[[ DATA TO EXAMINE open ]]

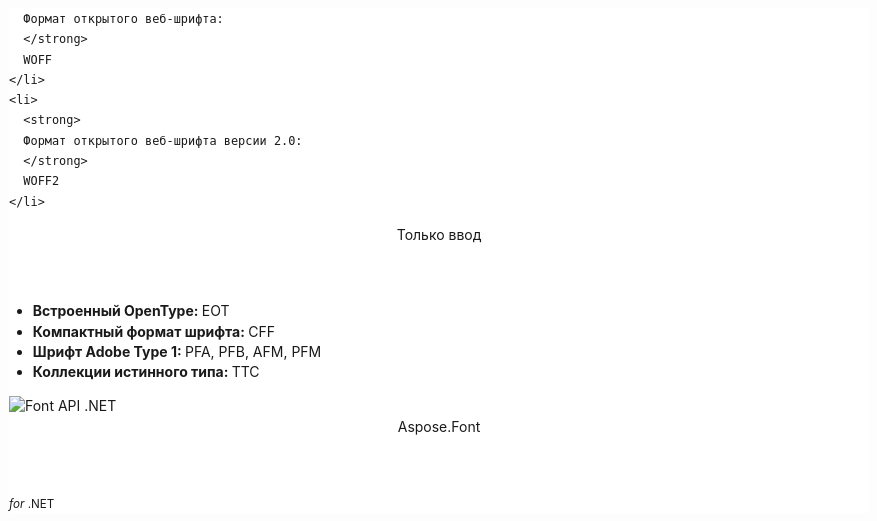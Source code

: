       Формат открытого веб-шрифта:
      </strong>
      WOFF
    </li>
    <li>
      <strong>
      Формат открытого веб-шрифта версии 2.0:
      </strong>
      WOFF2
    </li>
   </ul>
  </div>
  
  <div class="d1-col d1-right">
   <header>
    <i class="fa fa-long-arrow-down">
    </i>
    Только ввод
   </header>
   <ul>
    <li>
      <strong>
      Встроенный OpenType:
      </strong>
      EOT 
    </li>
    <li>
      <strong>
      Компактный формат шрифта:
      </strong>
      CFF
    </li>
    <li>
      <strong>
      Шрифт Adobe Type 1:
      </strong>
      PFA, PFB, AFM, PFM
    </li>
    <li>
      <strong>
      Коллекции истинного типа:
      </strong>
      TTC 
    </li>
   </ul>
  </div>
  
 </div>
 
 <div class="d1-logo">
  <img width="70" height="75" alt="Font API .NET" src="https://www.aspose.cloud/templates/aspose/img/products/font/aspose_font-for-net.svg"/>
  <header>
   Aspose.Font
  </header>
  <footer>
   <small>
    <em>
     for
    </em>
    .NET
   </small>
  </footer>
 </div>
 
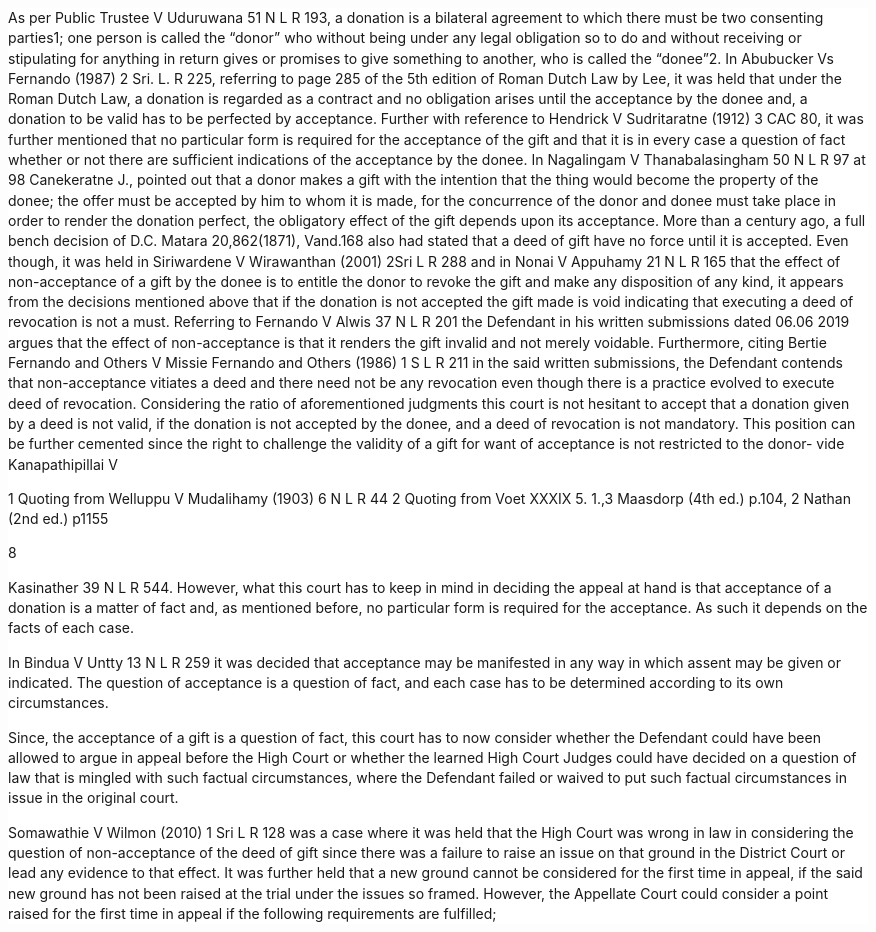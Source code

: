 As per Public Trustee V Uduruwana 51 N L R 193, a donation is a bilateral agreement to which there must be two consenting parties1; one person is called the “donor” who without being under any legal obligation so to do and without receiving or stipulating for anything in return gives or promises to give something to another, who is called the “donee”2. In Abubucker Vs Fernando (1987) 2 Sri. L. R 225, referring to page 285 of the 5th edition of Roman Dutch Law by Lee, it was held that under the Roman Dutch Law, a donation is regarded as a contract and no obligation arises until the acceptance by the donee and, a donation to be valid has to be perfected by acceptance. Further with reference to Hendrick V Sudritaratne (1912) 3 CAC 80, it was further mentioned that no particular form is required for the acceptance of the gift and that it is in every case a question of fact whether or not there are sufficient indications of the acceptance by the donee. In Nagalingam V Thanabalasingham 50 N L R 97 at 98 Canekeratne J., pointed out that a donor makes a gift with the intention that the thing would become the property of the donee; the offer must be accepted by him to whom it is made, for the concurrence of the donor and donee must take place in order to render the donation perfect, the obligatory effect of the gift depends upon its acceptance. More than a century ago, a full bench decision of D.C. Matara 20,862(1871), Vand.168 also had stated that a deed of gift have no force until it is accepted. Even though, it was held in Siriwardene V Wirawanthan (2001) 2Sri L R 288 and in Nonai V Appuhamy 21 N L R 165 that the effect of non-acceptance of a gift by the donee is to entitle the donor to revoke the gift and make any disposition of any kind, it appears from the decisions mentioned above that if the donation is not accepted the gift made is void indicating that executing a deed of revocation is not a must. Referring to Fernando V Alwis 37 N L R 201 the Defendant in his written submissions dated 06.06 2019 argues that the effect of non-acceptance is that it renders the gift invalid and not merely voidable. Furthermore, citing Bertie Fernando and Others V Missie Fernando and Others (1986) 1 S L R 211 in the said written submissions, the Defendant contends that non-acceptance vitiates a deed and there need not be any revocation even though there is a practice evolved to execute deed of revocation. Considering the ratio of aforementioned judgments this court is not hesitant to accept that a donation given by a deed is not valid, if the donation is not accepted by the donee, and a deed of revocation is not mandatory. This position can be further cemented since the right to challenge the validity of a gift for want of acceptance is not restricted to the donor- vide Kanapathipillai V

1 Quoting from Welluppu V Mudalihamy (1903) 6 N L R 44 2 Quoting from Voet XXXIX 5. 1.,3 Maasdorp (4th ed.) p.104, 2 Nathan (2nd ed.) p1155

8

Kasinather 39 N L R 544. However, what this court has to keep in mind in deciding the appeal at hand is that acceptance of a donation is a matter of fact and, as mentioned before, no particular form is required for the acceptance. As such it depends on the facts of each case.

In Bindua V Untty 13 N L R 259 it was decided that acceptance may be manifested in any way in which assent may be given or indicated. The question of acceptance is a question of fact, and each case has to be determined according to its own circumstances.

Since, the acceptance of a gift is a question of fact, this court has to now consider whether the Defendant could have been allowed to argue in appeal before the High Court or whether the learned High Court Judges could have decided on a question of law that is mingled with such factual circumstances, where the Defendant failed or waived to put such factual circumstances in issue in the original court.

Somawathie V Wilmon (2010) 1 Sri L R 128 was a case where it was held that the High Court was wrong in law in considering the question of non-acceptance of the deed of gift since there was a failure to raise an issue on that ground in the District Court or lead any evidence to that effect. It was further held that a new ground cannot be considered for the first time in appeal, if the said new ground has not been raised at the trial under the issues so framed. However, the Appellate Court could consider a point raised for the first time in appeal if the following requirements are fulfilled;
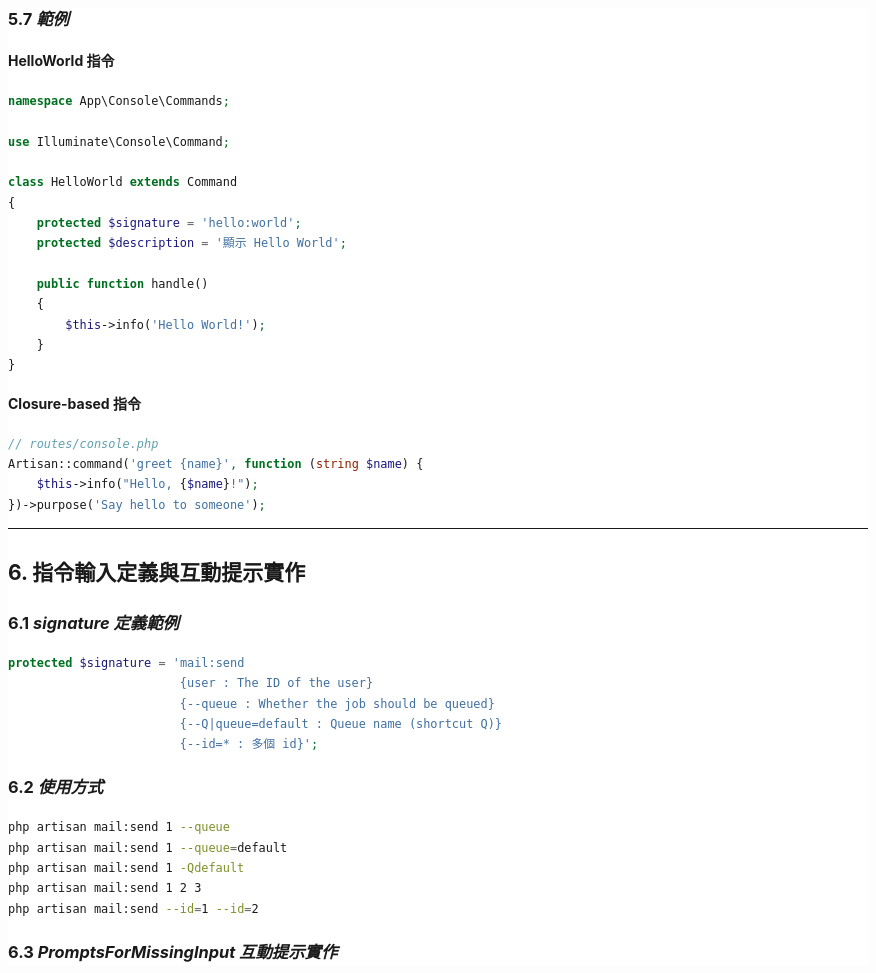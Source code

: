 ### 5.7 *範例*
#### **HelloWorld 指令**
```php
namespace App\Console\Commands;

use Illuminate\Console\Command;

class HelloWorld extends Command
{
    protected $signature = 'hello:world';
    protected $description = '顯示 Hello World';

    public function handle()
    {
        $this->info('Hello World!');
    }
}
```

#### **Closure-based 指令**
```php
// routes/console.php
Artisan::command('greet {name}', function (string $name) {
    $this->info("Hello, {$name}!");
})->purpose('Say hello to someone');
```

---

## 6. **指令輸入定義與互動提示實作**

### 6.1 *signature 定義範例*
```php
protected $signature = 'mail:send
                        {user : The ID of the user}
                        {--queue : Whether the job should be queued}
                        {--Q|queue=default : Queue name (shortcut Q)}
                        {--id=* : 多個 id}';
```

### 6.2 *使用方式*
```bash
php artisan mail:send 1 --queue
php artisan mail:send 1 --queue=default
php artisan mail:send 1 -Qdefault
php artisan mail:send 1 2 3
php artisan mail:send --id=1 --id=2
```

### 6.3 *PromptsForMissingInput 互動提示實作*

[[ DATA TO EXAMINE closed ]]

WHAT YOU WILL DO :: Show each line from the listing above that includes the word "info".

OUTPUT ::
        $this->info('Hello World!');
    $this->info("Hello, {$name}!");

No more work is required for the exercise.